Content starts

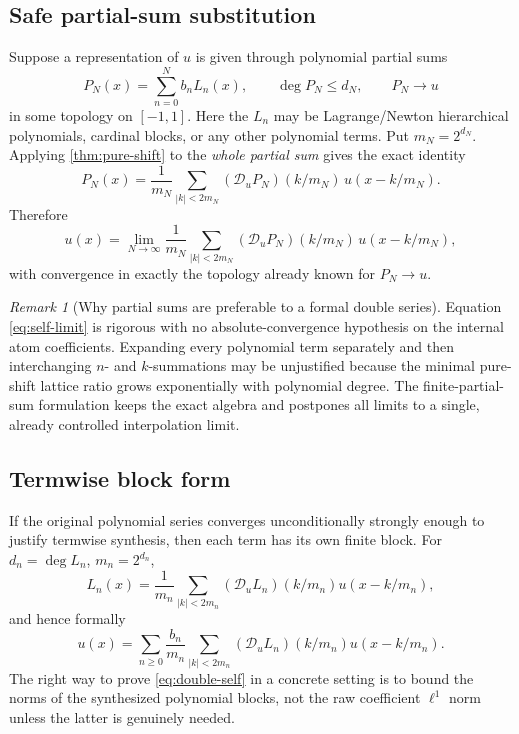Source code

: \documentclass[11pt,oneside]{article}
\numberwithin{equation}{section}
\theoremstyle{definition}
\theoremstyle{remark}
\newtheorem{remark}[theorem]{Remark}
\newcommand{\calD}{\mathscr D_u}
\begin{document}
\subsection{Safe partial-sum substitution}
Suppose a representation of \(u\) is given through polynomial partial sums
\begin{equation}
 P_N(x)=\sum_{n=0}^{N}b_nL_n(x),
 \qquad
 \deg P_N\le d_N,
 \qquad
 P_N\longrightarrow u
 \label{eq:poly-series}
\end{equation}
in some topology on \([-1,1]\).  Here the \(L_n\) may be Lagrange/Newton
hierarchical polynomials, cardinal blocks, or any other polynomial terms.  Put
\(m_N=2^{d_N}\).  Applying \cref{thm:pure-shift} to the \emph{whole partial sum}
gives the exact identity
\begin{equation}
 \boxed{
 P_N(x)=\frac1{m_N}\sum_{|k|<2m_N}
 (\calD P_N)(k/m_N)\,u(x-k/m_N).}
 \label{eq:series-partial}
\end{equation}
Therefore
\begin{equation}
 \boxed{
 u(x)=\lim_{N\to\infty}\frac1{m_N}\sum_{|k|<2m_N}
 (\calD P_N)(k/m_N)\,u(x-k/m_N),}
 \label{eq:self-limit}
\end{equation}
with convergence in exactly the topology already known for \(P_N\to u\).

\begin{remark}[Why partial sums are preferable to a formal double series]
Equation \eqref{eq:self-limit} is rigorous with no absolute-convergence hypothesis
on the internal atom coefficients.  Expanding every polynomial term separately and
then interchanging \(n\)- and \(k\)-summations may be unjustified because the
minimal pure-shift lattice ratio grows exponentially with polynomial degree.  The
finite-partial-sum formulation keeps the exact algebra and postpones all limits to a
single, already controlled interpolation limit.
\end{remark}

\subsection{Termwise block form}
If the original polynomial series converges unconditionally strongly enough to
justify termwise synthesis, then each term has its own finite block.  For
\(d_n=\deg L_n\), \(m_n=2^{d_n}\),
\begin{equation}
 L_n(x)=\frac1{m_n}\sum_{|k|<2m_n}
 (\calD L_n)(k/m_n)u(x-k/m_n),
 \label{eq:term-block}
\end{equation}
and hence formally
\begin{equation}
 u(x)=\sum_{n\ge0}\frac{b_n}{m_n}
 \sum_{|k|<2m_n}(\calD L_n)(k/m_n)u(x-k/m_n).
 \label{eq:double-self}
\end{equation}
The right way to prove \eqref{eq:double-self} in a concrete setting is to bound the
norms of the synthesized polynomial blocks, not the raw coefficient \(\ell^1\)
norm unless the latter is genuinely needed.
\end{document}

Content ends

■ THE TASK:
Some lines in the data above hold the string "label". Find and copy each of them.

■ RESULT OF THIS TASK:
 \label{eq:poly-series}
 \label{eq:series-partial}
 \label{eq:self-limit}
 \label{eq:term-block}
 \label{eq:double-self}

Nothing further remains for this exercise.